Laws Of Form/Writing
Charles A. Baldwin
cab7599 at is.nyu.edu
Thu Jul 17 10:16:12 CDT 1997
See Luhmann's systems theoretical "The Form of Writing" which pursues
exactly this angle, with a few comments vis a vis differences from
JDerrida. It's in Stanford Hum Rev, a couple years back, I think.
Spencer-Brown + Maturana/Verela's development of LOF are now the key
concepts holding together Luhmann's reflexive social systems. I don't
totally buy it, but it is one of the better adaptations of autopoeisis to
social/cultural matters.
Sandy Baldwin
On Wed,
16 Jul 1997 MASCARO at humnet.ucla.edu wrote:
> Following this very interesting thread on Laws of Form, and it seems
> to me that this notion of the *mark*--the stroke of demarcation--is
> also a way of describing WRITING in its deepest sense, the sense,
> I believe, in which Derrida can claim that writing is not subsumed by speech.

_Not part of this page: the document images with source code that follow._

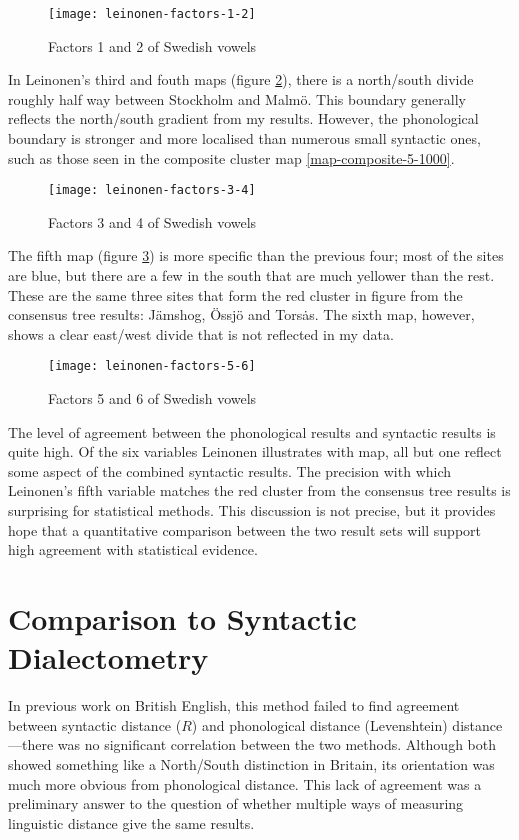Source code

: \begin{figure}
  \texttt{[image: leinonen-factors-1-2]}
  \caption{Factors 1 and 2 of Swedish vowels}
  \label{leinonen-factors-1-2}
\end{figure}

In Leinonen's third and fouth maps (figure \ref{leinonen-factors-3-4}),
there is a north/south divide roughly half way between Stockholm and
Malm\"o. This boundary generally reflects the north/south
gradient from my results. However, the phonological boundary is stronger and more
localised than numerous small syntactic ones, such as those seen in
the composite cluster map \ref{map-composite-5-1000}.

\begin{figure}
  \texttt{[image: leinonen-factors-3-4]}
  \caption{Factors 3 and 4 of Swedish vowels}
  \label{leinonen-factors-3-4}
\end{figure}


The fifth map (figure \ref{leinonen-factors-5-6}) is more specific
than the previous four; most of the sites are blue, but there are a
few in the south that are much yellower than the rest. These are the
same three sites that form the red cluster in
figure \label{red-cluster} from the consensus tree
results: J\"amshog, \"Ossj\"o and Tors\.as. The sixth map, however,
shows a clear east/west divide that is not reflected in my data.

\begin{figure}
  \texttt{[image: leinonen-factors-5-6]}
  \caption{Factors 5 and 6 of Swedish vowels}
  \label{leinonen-factors-5-6}
\end{figure}

The level of agreement between the phonological results and syntactic
results is quite high. Of the six variables Leinonen illustrates with
map, all but one reflect some aspect of the combined syntactic
results. The precision with which Leinonen's fifth variable matches
the red cluster from the consensus tree results is surprising for
statistical methods. This discussion is not precise, but it provides
hope that a quantitative comparison between the two result sets will
support high agreement with statistical evidence.

\section{Comparison to Syntactic Dialectometry}

In previous work on British English, this method failed to find
agreement between syntactic distance ($R$) and phonological distance
(Levenshtein) distance---there was no
significant correlation between the two methods. Although both showed
something like a North/South distinction in Britain, its orientation was much more
obvious from phonological distance. This lack of agreement was a
preliminary answer to the question of whether multiple
ways of measuring linguistic distance give the same results.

> The initial *mark* can be a vocalization as well as a grapheme,
> the act of *demarcation* remains the same. It is here that the
> universe starts, for our purposes, and perhaps the self as well,
> or the sense that the two are *different* (a thought that always
> for some reason cracks me up).
>
> It's the ur-metaphor, at the same time a gesture of supplication and a
> transgression against the all-consuming ungrid Earth mother.
> The price we pay for evolving a consciousness which knows,
> sadly and above all else, its own Cartesian hum.
> Hmmmmmm?
>
> A bit loopy, but not completely off the wall?
>
> john m
> ******************************
>
> >"To rule forever," continues the Chinaman, later, "it is necessary only
> >to create, among the people one would rule, what we call...Bad History.
> >Nothing will produce Bad History more directly nor brutally, than
> >drawing a Line, in particular a Right Line, the very Shape of Contempt,
> >through the midst of a People, - to create thus a Distinction betwixt
> >'em, - 'tis the first stroke. - All else will follow as if predestin'd,
> >unto War and Devastation.
> >
> >Compare with the first sentence of Laws Of Form:
> >
> >We take as given the idea of distinction and the idea of indication, and
> >that we cannot make an indication without drawing a distinction.
> >
> >Further on in LOF - although this probably falls under the rubric of
> >Kute Korrespondences - it's interesting to note Spencer-Brown's use of
> >the term "state." As in "let a state distinguished by the distinction
> >be marked with a mark ( | ) of distinction." This strikes me as exactly
> >the kind of thing that would catch TP's eye. It is a State boundary
> >after all that our heroes are demarking.
>
>
********************************************************************
The emperor of the South Sea was called by Shu [Brief], the emperor of the
North Sea was called Hu [Sudden], and the emperor of the central region
was called Hun-tun [Chaos]. Shu and Hu from time to time cam together for
a meeting in the territory of Hun-tun, and Hun-tun treated them very
generously. Shu and Hu discussed how they could repay his kindness.
"All men," they said, "have seven openings so that they can see, hear,
eat, and breathe [presumably the original adds, "and excrete"]. But
Hun-tun alone doesn't have any. Let's try boring him some!"
Every day they bored another hole, and on the seventh day Hun-tun died.